Left wing Ryan Malone is a bit whimsical about the whole inexperience issue, if not a bit optimistic.
“I think everyone’s been playing in the playoffs since they were a little kid, in the streets, dreaming about it,” he said. “To have a chance to play for the shiny silver thing at the end is always a dream come true, so you always try to soak in any playoff experience you can get. Those first five minutes you’re always going to have with you.”
But while he has already proved he can thrive in a playoff atmosphere, with 16 points in 25 career postseason games, key teammates are yet to get a chance. Forwards Sean Bergenheim, David Thompson, Teddy Purcell; defensemen Victor Hedman, Mike Lundin and Matt Smaby, and goaltender Mike Smith have never appeared in the playoffs. Vincent Lecavalier, leading scorer Martin St. Louis and Pavel Kubina are the remnants from the 2003-2004 Stanley Cup champion team.
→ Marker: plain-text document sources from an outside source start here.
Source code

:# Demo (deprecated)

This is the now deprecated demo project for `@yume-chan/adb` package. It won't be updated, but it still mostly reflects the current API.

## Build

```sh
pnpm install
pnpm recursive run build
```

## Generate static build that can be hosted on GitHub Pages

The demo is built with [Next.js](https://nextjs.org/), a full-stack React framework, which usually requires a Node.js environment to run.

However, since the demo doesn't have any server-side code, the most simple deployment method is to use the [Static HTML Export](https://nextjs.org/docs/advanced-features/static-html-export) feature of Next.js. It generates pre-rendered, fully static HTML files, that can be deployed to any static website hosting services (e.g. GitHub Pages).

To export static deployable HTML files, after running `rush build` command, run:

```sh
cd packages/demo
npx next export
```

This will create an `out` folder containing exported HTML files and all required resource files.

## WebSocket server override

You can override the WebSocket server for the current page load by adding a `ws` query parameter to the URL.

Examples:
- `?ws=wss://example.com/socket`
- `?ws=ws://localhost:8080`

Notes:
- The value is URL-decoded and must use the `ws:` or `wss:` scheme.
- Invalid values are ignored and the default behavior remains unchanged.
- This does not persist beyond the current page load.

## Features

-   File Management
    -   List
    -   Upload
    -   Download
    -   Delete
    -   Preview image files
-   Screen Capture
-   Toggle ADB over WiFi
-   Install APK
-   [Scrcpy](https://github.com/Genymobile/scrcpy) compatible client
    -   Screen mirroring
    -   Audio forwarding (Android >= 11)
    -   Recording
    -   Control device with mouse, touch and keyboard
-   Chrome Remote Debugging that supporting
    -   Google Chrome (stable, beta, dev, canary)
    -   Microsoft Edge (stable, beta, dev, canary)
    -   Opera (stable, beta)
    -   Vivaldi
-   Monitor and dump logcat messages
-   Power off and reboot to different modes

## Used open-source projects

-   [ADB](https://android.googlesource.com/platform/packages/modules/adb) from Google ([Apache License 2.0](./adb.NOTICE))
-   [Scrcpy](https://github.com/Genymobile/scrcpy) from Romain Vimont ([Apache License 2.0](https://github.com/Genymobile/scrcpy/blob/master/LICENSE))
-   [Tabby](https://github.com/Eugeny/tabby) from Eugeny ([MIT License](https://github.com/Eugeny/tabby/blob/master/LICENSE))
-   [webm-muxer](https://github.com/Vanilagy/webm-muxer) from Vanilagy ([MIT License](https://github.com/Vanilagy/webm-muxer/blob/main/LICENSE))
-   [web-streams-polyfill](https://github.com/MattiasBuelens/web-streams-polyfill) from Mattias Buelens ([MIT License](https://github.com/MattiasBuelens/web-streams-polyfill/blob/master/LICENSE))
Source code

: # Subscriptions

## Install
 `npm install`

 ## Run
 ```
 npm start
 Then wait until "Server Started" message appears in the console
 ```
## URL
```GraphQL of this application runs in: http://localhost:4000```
But the answer, apparently, is in the system and the style the team has played all season.
“The thing about our team is we’ve played playoff hockey all year long, the way we play our style,” said St. Louis. “We’re not going to turn on a switch. The only thing changes now is it’s a do-or-die situation. That brings up the intensity.”
Boucher says he will not shelter his playoff neophytes from the emotions and pressures they’ll experience before the first faceoff tonight in Consol Energy Center. He’d like them to take them as a challenge, but he knows he may have to adjust, especially if the team makes a deep playoff incursion.
“People always tell me playoffs are a different season, it’s a new season. I don’t believe that,” Boucher said. “It’s the same season that continues. The intensity might go up a little bit, but the problem is, if it’s a new season, it’s because you haven’t played playoff hockey all year long. ... So we’re just going to play the game after we played the last game of our season.”
And there’s comfort in that philosophy for the Lightning, which won seven of its last eight games while safely ensconced in the playoff boundary, and thrashed a Carolina team, 6-2, on the final game of the season that needed a win to qualify for the postseason. The late push helped the Lightning finish with 103 points, second only to the Cup champion team’s 106-point output and tied that team’s mark of 46 wins.
“Our game (tonight) is our game after the Carolina game. That’s how we’re looking at it. We’re playing our same structure of hockey, our same game plan we’ve had all year,” Stamkos said. “We’re coming in excited with lots of energy, but it’s contained energy. It’s not running around. We’re playing smart, the way we’ve played all season.”
That was all very much part of the plan, too. Whereas offensively minded teams have often been bogged down in the playoffs – notably last season as the Eastern Conference champion Washington Capitals were bounced in the first round by Montreal – the Lightning should need to transition, Boucher said, to the style usually required to win 16 games to hoist the Stanley Cup.
“Everything I do is planned for the playoffs,” Boucher said. “The players know that. They bought into that. There’s a different kind of offense that sometimes you want to go run-and-gun because you want to get fancy, and it can be pretty for one play, but nine other plays that you try, it doesn’t look so pretty. We want to make sure we stay away from that. And our top guys, our skill guys – Vinny, St. Louis and (Simon) Gagne and Stamkos – they bought into that a long, long time ago, so it’s not like all of a sudden we’re going to change our game. We’ve grinded it out all year long.”
So there’s no need, apparently, to get all over-excited now.